Whole-plant systemic bioassay method for assessing susceptibility to neonicotinoid insecticides in Aphis glycines

Monday, November 17, 2014: 10:48 AM
A103-104 (Oregon Convention Center)
Matheus Ribeiro , Entomology, University of Nebraska, Lincoln, NE
Carolina Camargo , Department of Entomology, University of Nebraska, Lincoln, NE
Laramy Enders , Department of Entomology, University of Nebraska, Lincoln, NE
Blair Siegfried , Department of Entomology, University of Nebraska, Lincoln, NE
Thomas E. Hunt , Entomology, University of Nebraska, Concord, NE
The soybean aphid is a limiting pest of soybeans in North America. Yield losses are often associated with the decreased photosynthetic rate, reduced number of pods, and virus transmission. Seed treatments and host plant resistance are the most common strategies to manage soybean aphids. The large-scale adoption of both management practices suggests the need to understand the susceptibility of soybean aphid to thiamethoxam when used in combination with a resistant variety. Resistant traits of soybean germoplasms are reduced when tested aphids are evaluated on excised leaves in comparison to whole-plants. Therefore, the objective of this study is to develop a whole-plant systemic bioassay that can measure the effect of neonicotinoid insecticides and resistant soybean accessions on A. glycines populations. This bioassay will allow researchers to determine the potential for cross-tolerance between both management practices. The soybean aphid biotype 1 and V4 soybean seedlings were used to perform the bioassays.
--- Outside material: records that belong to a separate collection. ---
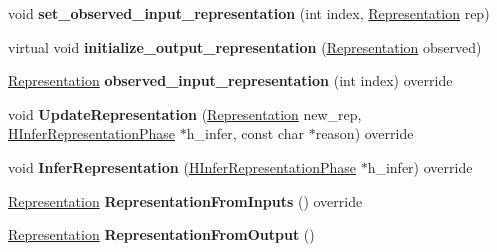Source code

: \begin{DoxyCompactItemize}
\item 
void {\bfseries set\+\_\+observed\+\_\+input\+\_\+representation} (int index, \hyperlink{classv8_1_1internal_1_1_representation}{Representation} rep)\hypertarget{classv8_1_1internal_1_1_h_binary_operation_a62f72952aaa2a8def3eab5bac00912c1}{}\label{classv8_1_1internal_1_1_h_binary_operation_a62f72952aaa2a8def3eab5bac00912c1}

\item 
virtual void {\bfseries initialize\+\_\+output\+\_\+representation} (\hyperlink{classv8_1_1internal_1_1_representation}{Representation} observed)\hypertarget{classv8_1_1internal_1_1_h_binary_operation_a6584822dd034320b1abb7a295d5d76b1}{}\label{classv8_1_1internal_1_1_h_binary_operation_a6584822dd034320b1abb7a295d5d76b1}

\item 
\hyperlink{classv8_1_1internal_1_1_representation}{Representation} {\bfseries observed\+\_\+input\+\_\+representation} (int index) override\hypertarget{classv8_1_1internal_1_1_h_binary_operation_a610b4b43cdfad8f1c4e4f55d680eb009}{}\label{classv8_1_1internal_1_1_h_binary_operation_a610b4b43cdfad8f1c4e4f55d680eb009}

\item 
void {\bfseries Update\+Representation} (\hyperlink{classv8_1_1internal_1_1_representation}{Representation} new\+\_\+rep, \hyperlink{classv8_1_1internal_1_1_h_infer_representation_phase}{H\+Infer\+Representation\+Phase} $\ast$h\+\_\+infer, const char $\ast$reason) override\hypertarget{classv8_1_1internal_1_1_h_binary_operation_acb95f058c8fa72bdcd2255e0a5f9e294}{}\label{classv8_1_1internal_1_1_h_binary_operation_acb95f058c8fa72bdcd2255e0a5f9e294}

\item 
void {\bfseries Infer\+Representation} (\hyperlink{classv8_1_1internal_1_1_h_infer_representation_phase}{H\+Infer\+Representation\+Phase} $\ast$h\+\_\+infer) override\hypertarget{classv8_1_1internal_1_1_h_binary_operation_a23ceb02ff1052f2e2fcdc2866dd02df5}{}\label{classv8_1_1internal_1_1_h_binary_operation_a23ceb02ff1052f2e2fcdc2866dd02df5}

\item 
\hyperlink{classv8_1_1internal_1_1_representation}{Representation} {\bfseries Representation\+From\+Inputs} () override\hypertarget{classv8_1_1internal_1_1_h_binary_operation_a64120a053abff17c89adf24b286ac560}{}\label{classv8_1_1internal_1_1_h_binary_operation_a64120a053abff17c89adf24b286ac560}

\item 
\hyperlink{classv8_1_1internal_1_1_representation}{Representation} {\bfseries Representation\+From\+Output} ()\hypertarget{classv8_1_1internal_1_1_h_binary_operation_aa9a29577fcf2d692c1c4be97e40a7436}{}\label{classv8_1_1internal_1_1_h_binary_operation_aa9a29577fcf2d692c1c4be97e40a7436}


\end{DoxyCompactItemize}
Cone-tainers were placed inside plastic cups with different thiamethoxam concentrations. Plants were allowed to take up the insecticide solutions for 48 hours followed by the transfer of 10 wingless aphids to the V4 trifoliate leaf. Mortality was recorded every day during 7 days. A LC50 of 6.22 ng/ml was generated at the last day of the experiment. A new range of concentrations will be developed in order shorten the period of bioassay, thereby reducing the effects of other factors on soybean aphid mortality. The whole-plant bioassay provides a potential alternative to measure cross-tolerance between neonicotinoid insecticides and soybean resistant varieties on A. glycines survival.